How to Evaluate an LLM for Your Own Use Case
A practical guide to evaluating LLMs for your specific task: define requirements, pick matching benchmarks, build a private eval set, and weigh cost against quality.
Public leaderboards tell you which model wins on a fixed set of academic tasks under controlled conditions. They rarely tell you which model is best for your pipeline, your users, and your budget. This guide walks through building an evaluation that does.
Step 1: Define your task precisely
Start by writing down what the model must actually do. Be specific: not "summarise documents" but "produce three-sentence executive summaries of 5,000-word legal contracts, preserving any monetary amounts and deadlines, in a neutral formal tone". The more concrete your task definition, the easier it is to find matching public benchmarks and to build your own test cases.
Identify the failure modes that matter most. For a customer-support chatbot, hallucination of account details is catastrophic; a mildly awkward sentence is not. For a code-completion assistant, a functionally incorrect suggestion is worse than a verbose one. Weighted failure modes become the basis of your scoring rubric.

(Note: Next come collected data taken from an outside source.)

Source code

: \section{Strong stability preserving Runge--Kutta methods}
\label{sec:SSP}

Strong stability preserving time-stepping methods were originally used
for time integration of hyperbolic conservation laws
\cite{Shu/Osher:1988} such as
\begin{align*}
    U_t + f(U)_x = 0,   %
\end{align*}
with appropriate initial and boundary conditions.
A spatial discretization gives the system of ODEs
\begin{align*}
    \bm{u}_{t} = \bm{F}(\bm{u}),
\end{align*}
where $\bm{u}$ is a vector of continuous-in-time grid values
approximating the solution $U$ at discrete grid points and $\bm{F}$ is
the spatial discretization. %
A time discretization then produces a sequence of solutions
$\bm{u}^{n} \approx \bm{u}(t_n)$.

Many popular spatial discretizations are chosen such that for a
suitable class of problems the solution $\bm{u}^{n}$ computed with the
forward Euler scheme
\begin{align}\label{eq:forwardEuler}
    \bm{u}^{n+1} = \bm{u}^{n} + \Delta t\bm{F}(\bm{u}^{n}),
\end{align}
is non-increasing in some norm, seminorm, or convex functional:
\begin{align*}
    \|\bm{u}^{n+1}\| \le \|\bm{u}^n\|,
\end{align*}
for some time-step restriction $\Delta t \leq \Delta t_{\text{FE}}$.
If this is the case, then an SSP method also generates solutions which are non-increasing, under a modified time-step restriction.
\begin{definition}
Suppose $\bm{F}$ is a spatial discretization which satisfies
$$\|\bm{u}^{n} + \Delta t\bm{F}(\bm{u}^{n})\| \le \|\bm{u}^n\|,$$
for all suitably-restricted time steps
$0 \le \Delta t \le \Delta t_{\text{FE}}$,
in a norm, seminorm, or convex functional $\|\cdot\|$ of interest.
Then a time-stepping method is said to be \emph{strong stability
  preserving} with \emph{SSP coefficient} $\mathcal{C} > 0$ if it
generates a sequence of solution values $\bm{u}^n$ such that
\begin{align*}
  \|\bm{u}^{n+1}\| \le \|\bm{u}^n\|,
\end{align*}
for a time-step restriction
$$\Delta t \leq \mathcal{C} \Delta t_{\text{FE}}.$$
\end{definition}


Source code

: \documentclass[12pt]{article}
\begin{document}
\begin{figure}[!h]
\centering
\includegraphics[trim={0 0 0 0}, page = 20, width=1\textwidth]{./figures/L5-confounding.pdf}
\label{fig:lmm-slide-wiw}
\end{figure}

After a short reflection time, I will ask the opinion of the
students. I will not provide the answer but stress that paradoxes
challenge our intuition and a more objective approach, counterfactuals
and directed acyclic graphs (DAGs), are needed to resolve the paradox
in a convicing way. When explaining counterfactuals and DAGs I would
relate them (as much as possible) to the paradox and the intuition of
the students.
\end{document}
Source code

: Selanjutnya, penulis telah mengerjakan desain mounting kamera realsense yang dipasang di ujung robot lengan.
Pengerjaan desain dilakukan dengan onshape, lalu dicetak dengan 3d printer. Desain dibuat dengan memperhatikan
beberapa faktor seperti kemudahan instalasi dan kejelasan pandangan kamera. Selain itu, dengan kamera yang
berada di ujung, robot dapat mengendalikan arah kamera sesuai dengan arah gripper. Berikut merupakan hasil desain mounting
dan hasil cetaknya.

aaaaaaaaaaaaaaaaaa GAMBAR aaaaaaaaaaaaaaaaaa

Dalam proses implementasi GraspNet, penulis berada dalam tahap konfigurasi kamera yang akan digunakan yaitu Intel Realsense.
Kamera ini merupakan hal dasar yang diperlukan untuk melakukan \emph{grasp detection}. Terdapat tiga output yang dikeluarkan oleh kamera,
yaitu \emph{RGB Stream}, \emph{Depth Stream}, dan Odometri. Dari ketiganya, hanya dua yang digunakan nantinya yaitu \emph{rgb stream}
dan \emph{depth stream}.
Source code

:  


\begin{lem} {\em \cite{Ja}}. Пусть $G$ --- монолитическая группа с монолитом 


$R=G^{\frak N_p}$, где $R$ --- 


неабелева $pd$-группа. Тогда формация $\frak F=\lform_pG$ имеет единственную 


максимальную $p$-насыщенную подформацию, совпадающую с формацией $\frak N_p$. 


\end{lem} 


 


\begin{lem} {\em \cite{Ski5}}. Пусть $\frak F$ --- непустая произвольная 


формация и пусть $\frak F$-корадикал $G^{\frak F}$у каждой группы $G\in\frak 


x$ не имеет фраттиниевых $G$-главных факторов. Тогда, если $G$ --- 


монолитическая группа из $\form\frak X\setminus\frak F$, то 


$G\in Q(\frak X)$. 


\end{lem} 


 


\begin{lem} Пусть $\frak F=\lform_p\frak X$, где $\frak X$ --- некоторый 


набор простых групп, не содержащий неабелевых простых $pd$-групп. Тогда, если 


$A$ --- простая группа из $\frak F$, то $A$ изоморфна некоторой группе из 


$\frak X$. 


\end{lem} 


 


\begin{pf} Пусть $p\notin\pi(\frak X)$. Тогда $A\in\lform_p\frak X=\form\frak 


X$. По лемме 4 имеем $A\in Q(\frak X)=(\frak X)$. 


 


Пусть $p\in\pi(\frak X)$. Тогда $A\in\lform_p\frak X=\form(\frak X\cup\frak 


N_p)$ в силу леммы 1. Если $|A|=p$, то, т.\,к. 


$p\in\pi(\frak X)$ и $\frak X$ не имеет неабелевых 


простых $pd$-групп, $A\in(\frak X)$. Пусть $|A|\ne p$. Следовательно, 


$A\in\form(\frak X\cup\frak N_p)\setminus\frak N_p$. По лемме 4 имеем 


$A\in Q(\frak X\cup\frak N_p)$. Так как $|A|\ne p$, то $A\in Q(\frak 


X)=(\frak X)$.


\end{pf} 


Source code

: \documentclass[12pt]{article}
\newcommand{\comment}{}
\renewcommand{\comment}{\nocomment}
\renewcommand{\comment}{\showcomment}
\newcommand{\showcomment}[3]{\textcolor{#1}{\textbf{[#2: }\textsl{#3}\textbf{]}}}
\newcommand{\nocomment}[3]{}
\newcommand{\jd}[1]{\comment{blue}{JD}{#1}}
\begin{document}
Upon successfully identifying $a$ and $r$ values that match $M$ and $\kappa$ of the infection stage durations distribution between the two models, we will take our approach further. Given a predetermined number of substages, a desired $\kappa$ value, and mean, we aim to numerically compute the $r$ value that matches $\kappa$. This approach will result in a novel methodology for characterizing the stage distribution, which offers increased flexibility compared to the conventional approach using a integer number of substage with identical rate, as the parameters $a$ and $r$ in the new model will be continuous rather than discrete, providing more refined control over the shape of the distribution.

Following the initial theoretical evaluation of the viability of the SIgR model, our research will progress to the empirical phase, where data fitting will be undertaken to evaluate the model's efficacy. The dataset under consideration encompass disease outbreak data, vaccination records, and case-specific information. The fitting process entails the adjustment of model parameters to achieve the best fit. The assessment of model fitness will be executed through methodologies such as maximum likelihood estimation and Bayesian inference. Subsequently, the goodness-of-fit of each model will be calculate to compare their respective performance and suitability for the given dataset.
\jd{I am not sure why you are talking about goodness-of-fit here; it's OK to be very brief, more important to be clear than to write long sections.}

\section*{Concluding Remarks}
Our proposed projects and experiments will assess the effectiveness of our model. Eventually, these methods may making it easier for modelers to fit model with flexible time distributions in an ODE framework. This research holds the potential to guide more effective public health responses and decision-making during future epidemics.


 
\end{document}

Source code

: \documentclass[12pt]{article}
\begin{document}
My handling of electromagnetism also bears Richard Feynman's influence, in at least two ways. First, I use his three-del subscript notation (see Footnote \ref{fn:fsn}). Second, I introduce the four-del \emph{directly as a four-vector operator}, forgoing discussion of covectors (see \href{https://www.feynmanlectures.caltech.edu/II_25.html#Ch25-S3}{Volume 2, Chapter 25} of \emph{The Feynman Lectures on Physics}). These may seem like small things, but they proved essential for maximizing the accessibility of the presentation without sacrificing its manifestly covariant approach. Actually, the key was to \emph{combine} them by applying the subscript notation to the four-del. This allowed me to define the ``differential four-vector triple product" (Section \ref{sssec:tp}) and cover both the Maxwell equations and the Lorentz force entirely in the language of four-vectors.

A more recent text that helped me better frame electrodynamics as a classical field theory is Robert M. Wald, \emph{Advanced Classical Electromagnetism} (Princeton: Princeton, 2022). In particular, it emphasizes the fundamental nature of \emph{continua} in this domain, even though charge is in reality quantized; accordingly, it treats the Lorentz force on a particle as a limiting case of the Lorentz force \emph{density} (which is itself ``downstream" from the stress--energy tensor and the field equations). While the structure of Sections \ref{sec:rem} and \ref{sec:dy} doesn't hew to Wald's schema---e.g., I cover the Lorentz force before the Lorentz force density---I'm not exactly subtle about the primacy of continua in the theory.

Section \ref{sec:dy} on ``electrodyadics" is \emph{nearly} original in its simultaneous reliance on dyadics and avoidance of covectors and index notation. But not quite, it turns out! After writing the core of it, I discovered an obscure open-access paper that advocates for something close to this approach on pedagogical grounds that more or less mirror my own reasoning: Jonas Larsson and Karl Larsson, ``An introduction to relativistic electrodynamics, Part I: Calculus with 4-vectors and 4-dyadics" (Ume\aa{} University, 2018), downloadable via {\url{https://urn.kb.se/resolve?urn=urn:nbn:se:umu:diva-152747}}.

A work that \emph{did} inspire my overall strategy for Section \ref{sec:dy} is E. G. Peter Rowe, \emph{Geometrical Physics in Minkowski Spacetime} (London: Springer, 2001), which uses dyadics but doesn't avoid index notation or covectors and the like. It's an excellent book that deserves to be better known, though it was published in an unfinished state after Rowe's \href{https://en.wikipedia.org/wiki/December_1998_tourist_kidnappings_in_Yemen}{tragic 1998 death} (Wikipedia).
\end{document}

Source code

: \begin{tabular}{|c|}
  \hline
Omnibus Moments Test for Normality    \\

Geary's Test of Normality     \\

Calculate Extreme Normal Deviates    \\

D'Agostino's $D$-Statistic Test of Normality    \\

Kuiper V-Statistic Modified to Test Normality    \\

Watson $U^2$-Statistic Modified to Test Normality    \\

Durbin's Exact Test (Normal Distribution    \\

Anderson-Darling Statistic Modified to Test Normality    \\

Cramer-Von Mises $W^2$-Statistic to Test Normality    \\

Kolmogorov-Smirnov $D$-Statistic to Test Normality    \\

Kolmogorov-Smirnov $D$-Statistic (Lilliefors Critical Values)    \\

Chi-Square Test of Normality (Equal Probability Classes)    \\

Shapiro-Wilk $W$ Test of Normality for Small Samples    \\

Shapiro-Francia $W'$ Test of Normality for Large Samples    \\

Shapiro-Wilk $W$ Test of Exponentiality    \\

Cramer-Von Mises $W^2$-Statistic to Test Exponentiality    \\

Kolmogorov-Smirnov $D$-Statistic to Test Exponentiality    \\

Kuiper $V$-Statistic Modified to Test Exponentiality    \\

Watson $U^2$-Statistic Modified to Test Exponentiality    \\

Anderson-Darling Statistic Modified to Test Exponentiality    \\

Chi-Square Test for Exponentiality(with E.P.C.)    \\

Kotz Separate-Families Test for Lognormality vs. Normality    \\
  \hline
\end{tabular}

Step 2: Pick public benchmarks that mirror your task
Public benchmarks are cheap signal. They have already been run on dozens of models, so they let you filter a long list down to a short one before you spend money on private evaluation. The key is to choose benchmarks whose tasks resemble yours structurally.
- Code generation or debugging — look at SWE-bench Verified and SWE-bench Pro, which measure real repository-level bug-fixing.
- Agentic tool use or automation — check Terminal-Bench, OSWorld-Verified, and the agentic evals overview.
- Scientific reasoning or expert QA — use GPQA Diamond as a proxy for graduate-level domain knowledge.
- Long-context retrieval — consult AA-LCR for long-context reading comprehension.
Read each benchmark's methodology carefully before trusting its scores. The full reading guide is at how to read LLM benchmark scores without being fooled. The live benchmark comparison table lets you see all models side-by-side across the benchmarks relevant to your filter.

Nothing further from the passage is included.